Gli addetti ai lavori del caffè, per distrarsi da tanto bailamme, potevano rivolgere per una volta le proprie attenzioni al Gran Giurì della pubblicità. In particolare al ricorso di Lavazza presentato in dicembre per fare cessare lo spot televisivo di Nespresso ambientato in paradiso. Un ricorso il cui esito, nel nostro piccolo mondo, ha tenuto un po’ tutti con il fiato sospeso.
Da un lato spiaceva pensare che quegli spot Nespresso (che emanano qualità come un buon caffè emana composti aromatici) potessero venire oscurati. Il regista è Robert Rodriguez, uno che al suo esordio (e con 7000 dollari: il budget che Hollywood normalmente destina, per dire, all’autista della star di turno) aveva prodotto “El Mariachi” un film esilarante, creativo e di successo. Poi George Clooney e John Malkovich illuminano d’immenso un set ineccepibile – completato, nel ruolo della commessa della boutique, da Helen Lindes (non una bellezza chiunque: Miss Spagna 2000). Insomma una dimostrazione a tutto tondo che arte, intrattenimento e commercio a volte sono uni e trini.
Per le tre versioni dello spot (a chi non le ha viste consiglio di vederle su YouTube) Rodriguez ha utilizzato l’escamotage dei finali alternativi. Nel primo finale Clooney dà all’ammiccante San Pietro/Malkovich la propria macchinetta tosto riguadagnando la terra (dove immediatamente rientra nella boutique Nespresso); in una seconda versione Clooney si trova ad annoiarsi in paradiso per via del suo caparbio attaccamento verso la macchinetta. E infine nella terza e forse più esilarante versione Clooney conquista la terra solo dopo un intenso mercanteggiare a base di tentativi di corruzione del santo Pietro incentrati su un’automobile (“Ho una Porsche… è nera”) e sulla famosa Oleandra, la villa che Clooney possiede sulle sponde del Lago di Como. Ovviamente, comunque sia, è la macchinetta Nespresso il metodo di corruzione più efficace, nel paradiso Nespresso.
Dall’altro lato il ricorso al Giurì incuriosiva per via di certe similarità tra gli spot Lavazza e questi di Robert Rodriguez: anche nel paradiso Nespresso tutto è candidamente bianco, e vizi e frizzi “nell’alto dei cieli” sono uguali a quelli della terrena “valle di lacrime” – e ovviamente in entrambi c’è tanto caffè, in capsule.
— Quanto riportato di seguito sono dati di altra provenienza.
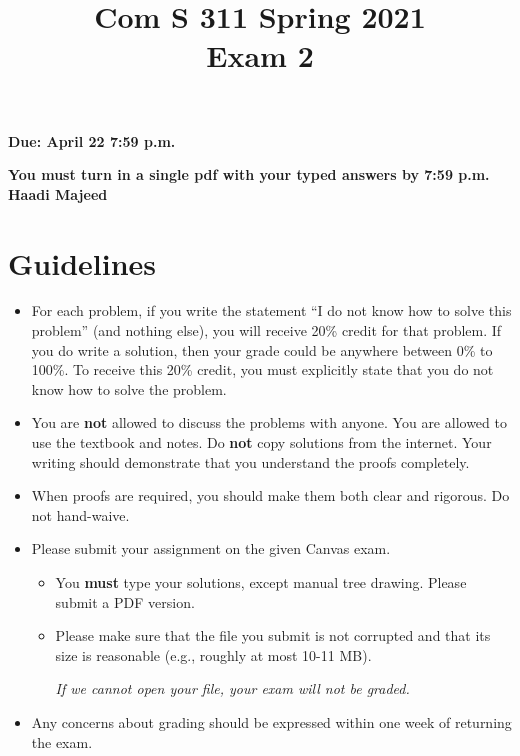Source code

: \documentclass[11pt]{amsart}
\begin{document}


\title{
Com S 311 Spring 2021\\
Exam 2
}

\maketitle


\vspace{-.8cm}
\begin{center}
{\bf Due:  April 22 7:59 p.m.}

\smallskip
\textbf{You must turn in a single pdf with your typed answers by 7:59 p.m.}\\
\textbf{Haadi Majeed}\\
\end{center}

\medskip

\section*{Guidelines}


\begin{itemize}

\item %
For each problem, if you write  the statement ``I do not know how to solve this problem'' (and nothing else), you will receive 20\% credit for that problem. If you do write a solution, then your grade could be anywhere between 0\% to 100\%.
To receive this 20\% credit, you must explicitly state that you do not know how to solve the problem.

\item You are \textbf{not} allowed to discuss the problems with anyone. You are allowed to use the textbook and notes. Do \textbf{not} copy solutions from the internet. Your writing should demonstrate that you understand the proofs completely.

\item When proofs are required, you should make them both clear and rigorous. Do not hand-waive.

 \item Please submit your assignment on the given Canvas exam.
 \begin{itemize}
\item  You \textbf{must} type your solutions, except manual tree drawing. Please submit a PDF version.
\item Please make sure that the file you submit is not corrupted and that its size is reasonable (e.g., roughly at most 10-11 MB).
\begin{center}
\emph{If we cannot open your file, your exam will not be graded.}
\end{center}
\end{itemize}

\item Any concerns about grading should be expressed within one week of
returning the exam. 
 
\end{itemize}
\end{document}
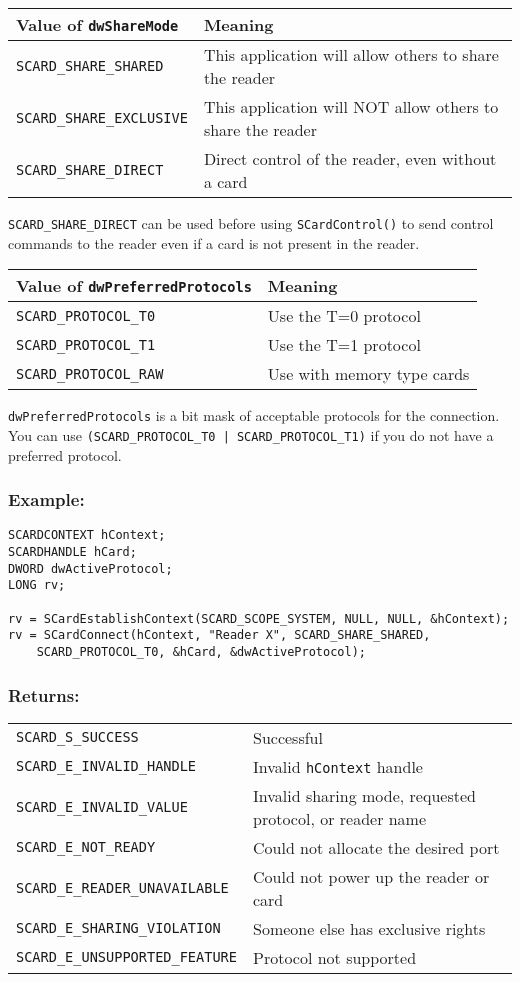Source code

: \documentclass[a4paper,12pt]{article}
\newcommand{\example}{\subsubsection{Example:}}
\newcommand{\returns}{\subsubsection{Returns:}}
\begin{document}
\begin{tabular}{|l|l|}
\hline
Value of \texttt{dwShareMode} & Meaning\\
\hline
\hline
\texttt{SCARD\_SHARE\_SHARED} & This application will allow others to share the reader \\
\hline
\texttt{SCARD\_SHARE\_EXCLUSIVE} & This application will NOT allow
others to share the reader \\
\hline
\texttt{SCARD\_SHARE\_DIRECT} & Direct control of the reader, even
without a card \\
\hline
\end{tabular}

\texttt{SCARD\_SHARE\_DIRECT} can be used before using
\texttt{SCardControl()} to send control commands to the reader even if a
card is not present in the reader.

\begin{tabular}{|l|l|}
\hline
Value of \texttt{dwPreferredProtocols} & Meaning \\
\hline
\hline
\texttt{SCARD\_PROTOCOL\_T0} & Use the T=0 protocol \\
\hline
\texttt{SCARD\_PROTOCOL\_T1} & Use the T=1 protocol \\
\hline
\texttt{SCARD\_PROTOCOL\_RAW} & Use with memory type cards \\
\hline
\end{tabular}

\texttt{dwPreferredProtocols} is a bit mask of acceptable protocols for
the connection. You can use \texttt{(SCARD\_PROTOCOL\_T0 |
SCARD\_PROTOCOL\_T1)} if you do not have a preferred protocol.

\example

\begin{verbatim}
SCARDCONTEXT hContext;
SCARDHANDLE hCard;
DWORD dwActiveProtocol;
LONG rv;

rv = SCardEstablishContext(SCARD_SCOPE_SYSTEM, NULL, NULL, &hContext);
rv = SCardConnect(hContext, "Reader X", SCARD_SHARE_SHARED,
    SCARD_PROTOCOL_T0, &hCard, &dwActiveProtocol);
\end{verbatim}

\returns

\begin{tabular}{ll}
\texttt{SCARD\_S\_SUCCESS}  & Successful\\
\texttt{SCARD\_E\_INVALID\_HANDLE} & Invalid \texttt{hContext} handle\\
\texttt{SCARD\_E\_INVALID\_VALUE} & Invalid sharing mode, requested protocol, or reader name\\
\texttt{SCARD\_E\_NOT\_READY} & Could not allocate the desired port\\
\texttt{SCARD\_E\_READER\_UNAVAILABLE} & Could not power up the reader or card\\
\texttt{SCARD\_E\_SHARING\_VIOLATION} & Someone else has exclusive rights\\
\texttt{SCARD\_E\_UNSUPPORTED\_FEATURE} & Protocol not supported\\
\end{tabular}
\end{document}
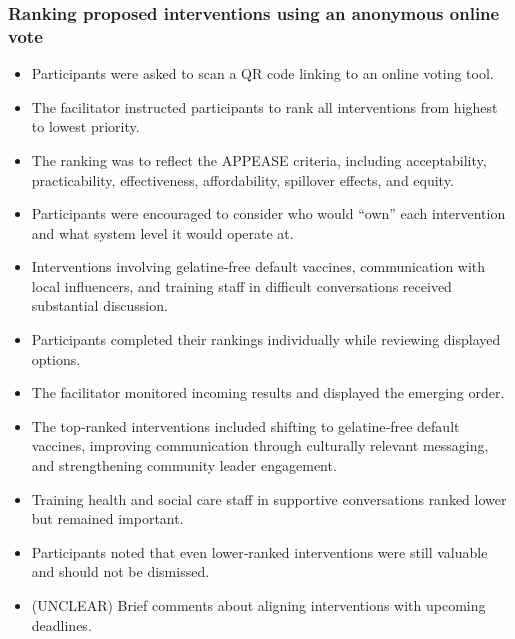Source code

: \documentclass{article}
\begin{document}
\subsubsection{Ranking proposed interventions using an anonymous online vote}

\begin{itemize}
    \item Participants were asked to scan a QR code linking to an online voting tool.
    \item The facilitator instructed participants to rank all interventions from highest to lowest priority.
    \item The ranking was to reflect the APPEASE criteria, including acceptability, practicability, effectiveness, affordability, spillover effects, and equity.
    \item Participants were encouraged to consider who would “own” each intervention and what system level it would operate at.
    \item Interventions involving gelatine‑free default vaccines, communication with local influencers, and training staff in difficult conversations received substantial discussion.
    \item Participants completed their rankings individually while reviewing displayed options.
    \item The facilitator monitored incoming results and displayed the emerging order.
    \item The top‑ranked interventions included shifting to gelatine‑free default vaccines, improving communication through culturally relevant messaging, and strengthening community leader engagement.
    \item Training health and social care staff in supportive conversations ranked lower but remained important.
    \item Participants noted that even lower‑ranked interventions were still valuable and should not be dismissed.
    \item (UNCLEAR) Brief comments about aligning interventions with upcoming deadlines.
\end{itemize}
\end{document}
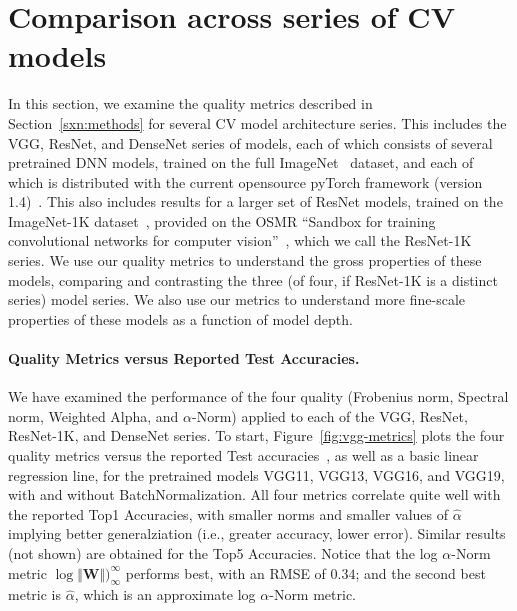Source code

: \section{Comparison across series of CV models}
\label{sxn:cv}

In this section, we examine the quality metrics described in Section~\ref{sxn:methods} for several CV model architecture series.
This includes the VGG, ResNet, and DenseNet series of models, each of which consists of several pretrained DNN models, trained on the full ImageNet~\cite{imagenet} dataset, and each of which is distributed with the current opensource pyTorch framework (version 1.4)~\cite{pyTorch}.
This also includes results for a larger set of ResNet models, trained on the ImageNet-1K dataset~\cite{imagenet1k}, provided on the OSMR ``Sandbox for training convolutional networks for computer vision''~\cite{osmr}, which we call the ResNet-1K series.
We use our quality metrics to understand the gross properties of these models, comparing and contrasting the three (of four, if ResNet-1K is a distinct series) model series.
We also use our metrics to understand more fine-scale properties of these models as a function of model depth.


\paragraph{Quality Metrics versus Reported Test Accuracies.}

We have examined the performance of the four quality (Frobenius norm, Spectral norm, Weighted Alpha, and $\alpha$-Norm) applied to each of the VGG, ResNet, ResNet-1K, and DenseNet series.
To start, Figure~\ref{fig:vgg-metrics} plots the four quality metrics versus the reported Test accuracies~\cite{pyTorchVgg}, as well as a basic linear regression line, 
for the pretrained models VGG11, VGG13, VGG16, and VGG19, with and without BatchNormalization.
All four metrics correlate quite well with the reported Top1 Accuracies, with smaller norms and smaller values of $\hat{\alpha}$ implying better generalziation (i.e., greater accuracy, lower error). 
Similar results (not shown) are obtained for the Top5 Accuracies.  
Notice that the log $\alpha$-Norm metric $\log\Vert\mathbf{W}\Vert)_{\infty}^{\infty}$ 
performs best, with an RMSE of $0.34$; and the second best metric is $\hat\alpha$, which is an approximate log $\alpha$-Norm metric.


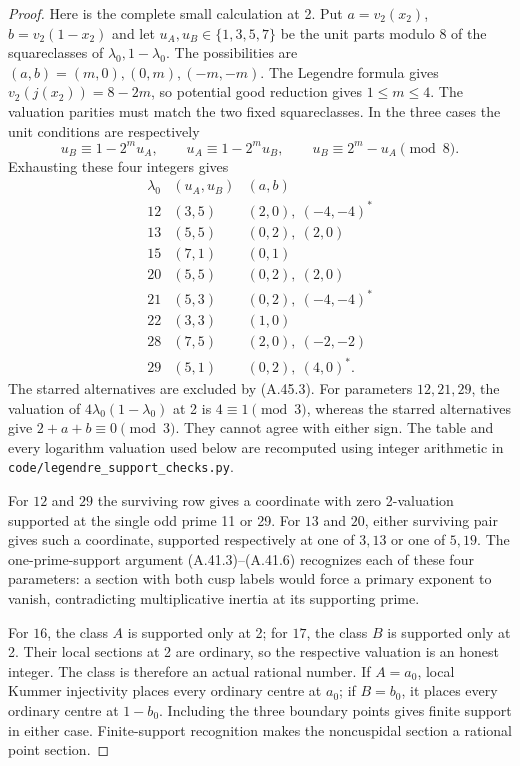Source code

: \begin{proof}
Here is the complete small calculation at 2.  Put
$a=v_2(x_2)$, $b=v_2(1-x_2)$ and let $u_A,u_B\in\{1,3,5,7\}$
be the unit parts modulo 8 of the squareclasses of
$\lambda_0,1-\lambda_0$.  The possibilities are
$(a,b)=(m,0),(0,m),(-m,-m)$.  The Legendre formula gives
$v_2(j(x_2))=8-2m$, so potential good reduction gives $1\leq m\leq4$.
The valuation parities must match the two fixed squareclasses.
In the three cases the unit conditions are respectively
\[
 u_B\equiv1-2^m u_A,\qquad
 u_A\equiv1-2^m u_B,\qquad
 u_B\equiv2^m-u_A\pmod8.
\tag{A.45.4}
\]
Exhausting these four integers gives
\[
\begin{array}{c|c|l}
 \lambda_0&(u_A,u_B)&(a,b)\\ \hline
 12&(3,5)&(2,0),\ (-4,-4)^*\\
 13&(5,5)&(0,2),\ (2,0)\\
 15&(7,1)&(0,1)\\
 20&(5,5)&(0,2),\ (2,0)\\
 21&(5,3)&(0,2),\ (-4,-4)^*\\
 22&(3,3)&(1,0)\\
 28&(7,5)&(2,0),\ (-2,-2)\\
 29&(5,1)&(0,2),\ (4,0)^*.
\end{array}
\tag{A.45.5}
\]
The starred alternatives are excluded by (A.45.3).  For parameters
$12,21,29$, the valuation of $4\lambda_0(1-\lambda_0)$ at 2 is
$4\equiv1\pmod3$, whereas the starred alternatives give
$2+a+b\equiv0\pmod3$.  They cannot agree with either sign.
The table and every logarithm valuation used below are recomputed
using integer arithmetic in \texttt{code/legendre\_support\_checks.py}.

For $12$ and $29$ the surviving row gives a coordinate with zero
2-valuation supported at the single odd prime 11 or 29.  For
$13$ and $20$, either surviving pair gives such a coordinate,
supported respectively at one of $3,13$ or one of $5,19$.
The one-prime-support argument (A.41.3)--(A.41.6) recognizes each
of these four parameters: a section with both cusp labels would
force a primary exponent to vanish, contradicting multiplicative
inertia at its supporting prime.

For $16$, the class $A$ is supported only at 2; for $17$, the
class $B$ is supported only at 2.  Their local sections at 2 are
ordinary, so the respective valuation is an honest integer.
The class is therefore an actual rational number.  If $A=a_0$,
local Kummer injectivity places every ordinary centre at $a_0$;
if $B=b_0$, it places every ordinary centre at $1-b_0$.
Including the three boundary points gives finite support in either
case.  Finite-support recognition makes the noncuspidal section
a rational point section.


\end{proof}
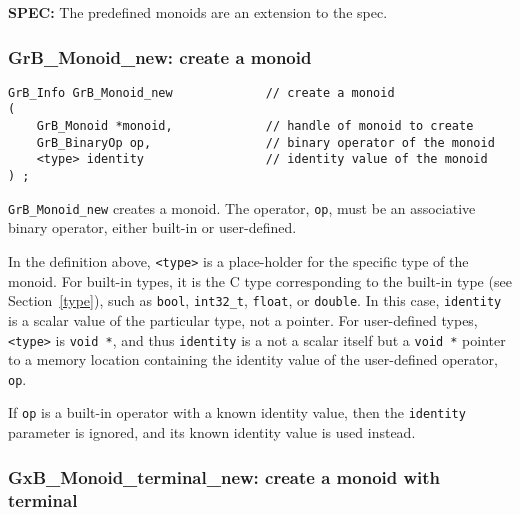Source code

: \documentclass[12pt]{article}
\begin{document}
\begin{spec}
{\bf SPEC:} The predefined monoids are an extension to the spec.
\end{spec}

\subsubsection{{\sf GrB\_Monoid\_new:} create a monoid}
\label{monoid_new}

\begin{mdframed}[userdefinedwidth=6in]
{\footnotesize
\begin{verbatim}
GrB_Info GrB_Monoid_new             // create a monoid
(
    GrB_Monoid *monoid,             // handle of monoid to create
    GrB_BinaryOp op,                // binary operator of the monoid
    <type> identity                 // identity value of the monoid
) ;
\end{verbatim}
} \end{mdframed}

\verb'GrB_Monoid_new' creates a monoid.  The operator, \verb'op', must be an
associative binary operator, either built-in or user-defined.

In the definition above, \verb'<type>' is a place-holder for the specific type
of the monoid.  For built-in types, it is the C type corresponding to the
built-in type (see Section~\ref{type}), such as \verb'bool', \verb'int32_t',
\verb'float', or \verb'double'.  In this case, \verb'identity' is a
scalar value of the particular type, not a pointer.  For
user-defined types, \verb'<type>' is \verb'void *', and thus \verb'identity' is
a not a scalar itself but a \verb'void *' pointer to a memory location
containing the identity value of the user-defined operator, \verb'op'.

If \verb'op' is a built-in operator with a known identity value, then the
\verb'identity' parameter is ignored, and its known identity value is used
instead.

\subsubsection{{\sf GxB\_Monoid\_terminal\_new:} create a monoid with terminal}
\label{monoid_terminal_new}
\end{document}
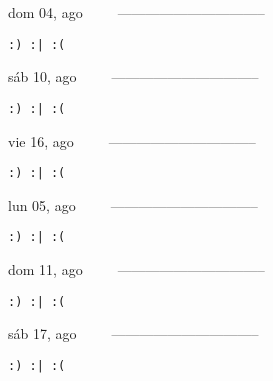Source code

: \documentclass[letterpaper,10pt]{article}
\begin{document}
\begin{multicols}{3}
{dom 04, ago\ \ \ \ \ --------------------------------}
\begin{flushright}\begin{small}\texttt{:) :| :(}\end{small}\end{flushright}
\vfill
{sáb 10, ago\ \ \ \ \ --------------------------------}
\begin{flushright}\begin{small}\texttt{:) :| :(}\end{small}\end{flushright}\par
\vfill
{vie 16, ago\ \ \ \ \ --------------------------------}
\begin{flushright}\begin{small}\texttt{:) :| :(}\end{small}\end{flushright}\par
\vfill
\end{multicols}
\vspace{1.05cm}

\begin{multicols}{3}
{lun 05, ago\ \ \ \ \ --------------------------------}
\begin{flushright}\begin{small}\texttt{:) :| :(}\end{small}\end{flushright}
\vfill
{dom 11, ago\ \ \ \ \ --------------------------------}
\begin{flushright}\begin{small}\texttt{:) :| :(}\end{small}\end{flushright}\par
\vfill
{sáb 17, ago\ \ \ \ \ --------------------------------}
\begin{flushright}\begin{small}\texttt{:) :| :(}\end{small}\end{flushright}\par
\vfill
\end{multicols}
\vspace{1.05cm}
\end{document}
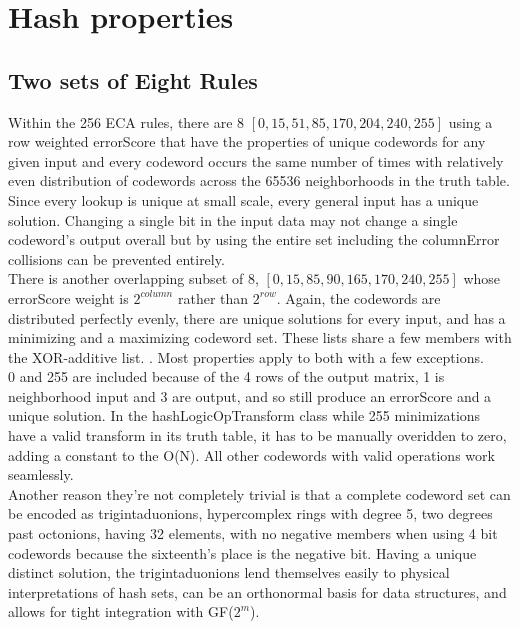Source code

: \documentclass[11pt]{article}
\begin{document}
\section{Hash properties}



\subsection{Two sets of Eight Rules}
Within the 256 ECA rules, there are 8 $[0,15,51,85,170,204,240,255]$ using a row weighted errorScore that have the properties of unique codewords for any given input and every codeword occurs the same number of times with relatively even distribution of codewords across the 65536 neighborhoods in the truth table.  Since every lookup is unique at small scale, every general input has a unique solution. Changing a single bit in the input data may not change a single codeword's output overall but by using the entire set including the columnError collisions can be prevented entirely.\\

There is another overlapping subset of 8, $[0,15,85,90,165,170,240,255]$ whose errorScore weight is $2^{column}$ rather than $2^{row}$. Again, the codewords are distributed perfectly evenly, there are unique solutions for every input, and has a minimizing and a maximizing codeword set. These lists share a few members with the XOR-additive list. \cite{xorAdditive}. Most properties apply to both with a few exceptions.\\

0 and 255 are included because of the 4 rows of the output matrix, 1 is neighborhood input and 3 are output, and so still produce an errorScore and a unique solution. In the hashLogicOpTransform class while 255 minimizations have a valid transform in its truth table, it has to be manually overidden to zero, adding a constant to the O(N). All other codewords with valid operations work seamlessly. \\

Another reason they're not completely trivial is that a complete codeword set can be encoded as trigintaduonions, hypercomplex rings with degree 5, two degrees past octonions, having 32 elements, with no negative members when using 4 bit codewords because the sixteenth's place is the negative bit. Having a unique distinct solution, the trigintaduonions lend themselves easily to physical interpretations of hash sets, can be an orthonormal basis for data structures, and allows for tight integration with GF($2^m$).  \\
\end{document}
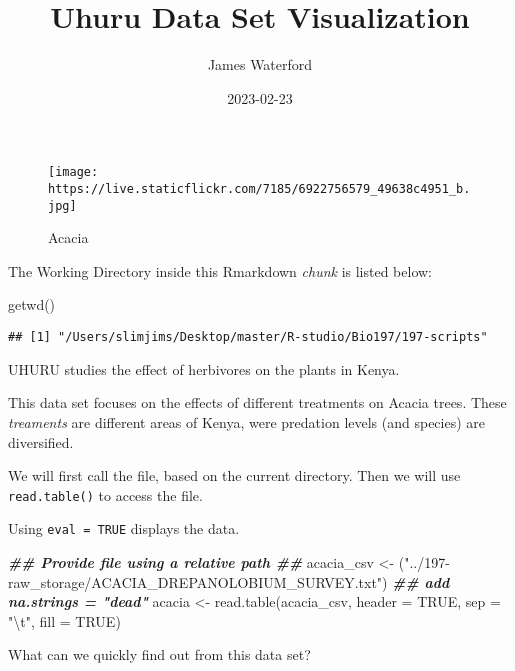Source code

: \documentclass[
]{article}
\title{Uhuru Data Set Visualization}
\author{James Waterford}
\date{2023-02-23}
\newenvironment{Shaded}{\begin{snugshade}}{\end{snugshade}}
\newcommand{\AttributeTok}[1]{\textcolor[rgb]{0.77,0.63,0.00}{#1}}
\newcommand{\ConstantTok}[1]{\textcolor[rgb]{0.00,0.00,0.00}{#1}}
\newcommand{\DocumentationTok}[1]{\textcolor[rgb]{0.56,0.35,0.01}{\textbf{\textit{#1}}}}
\newcommand{\FunctionTok}[1]{\textcolor[rgb]{0.00,0.00,0.00}{#1}}
\newcommand{\NormalTok}[1]{#1}
\newcommand{\OtherTok}[1]{\textcolor[rgb]{0.56,0.35,0.01}{#1}}
\newcommand{\SpecialCharTok}[1]{\textcolor[rgb]{0.00,0.00,0.00}{#1}}
\newcommand{\StringTok}[1]{\textcolor[rgb]{0.31,0.60,0.02}{#1}}
\begin{document}
\maketitle

\begin{figure}
\centering
\texttt{[image: https://live.staticflickr.com/7185/6922756579\_49638c4951\_b.jpg]}
\caption{Acacia}
\end{figure}

The Working Directory inside this Rmarkdown \emph{chunk} is listed
below:

\begin{Shaded}
\begin{Highlighting}[]
\FunctionTok{getwd}\NormalTok{()}
\end{Highlighting}
\end{Shaded}

\begin{verbatim}
## [1] "/Users/slimjims/Desktop/master/R-studio/Bio197/197-scripts"
\end{verbatim}

UHURU studies the effect of herbivores on the plants in Kenya.

This data set focuses on the effects of different treatments on Acacia
trees. These \emph{treaments} are different areas of Kenya, were
predation levels (and species) are diversified.

We will first call the file, based on the current directory. Then we
will use \texttt{read.table()} to access the file.

Using \texttt{eval\ =\ TRUE} displays the data.

\begin{Shaded}
\begin{Highlighting}[]
\DocumentationTok{\#\# Provide file using a relative path \#\#}
\NormalTok{acacia\_csv }\OtherTok{\textless{}{-}}\NormalTok{ (}\StringTok{"../197{-}raw\_storage/ACACIA\_DREPANOLOBIUM\_SURVEY.txt"}\NormalTok{)}
\DocumentationTok{\#\# add \textasciigrave{}na.strings = "dead"}
\NormalTok{acacia }\OtherTok{\textless{}{-}} \FunctionTok{read.table}\NormalTok{(acacia\_csv, }\AttributeTok{header =} \ConstantTok{TRUE}\NormalTok{, }\AttributeTok{sep =} \StringTok{"}\SpecialCharTok{\textbackslash{}t}\StringTok{"}\NormalTok{, }\AttributeTok{fill =} \ConstantTok{TRUE}\NormalTok{)}
\end{Highlighting}
\end{Shaded}

What can we quickly find out from this data set?
\end{document}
La curiosità era legata anche al fatto che tutti noi ricordavamo quanto Lavazza tenesse ad essere l’unico “fornitore ufficiale” del paradiso (almeno nell’etere televisivo italiano): lo sapevamo sin da quando Lavazza ricorse al Giurì per via di uno spot della Segafredo-Zanetti ambientato all’inferno, protagonisti Renzo Arbore e diavoli che si cimentavano in una divertente parodia di Hellzapoppin’. Lavazza non ottenne soddisfazione, ma poiché da lì a poco Segafredo-Zanetti cessò comunque di mandare in onda il proprio spot, la cosa sembrò un successo per Lavazza: sembrava praticamente sancito che “va’ all’inferno” fosse un suggerimento (pubblicitariamente parlando) che nessun torrefattore poteva darci – e ciò perché un suo collega aveva già l’esclusiva del mandarci in paradiso.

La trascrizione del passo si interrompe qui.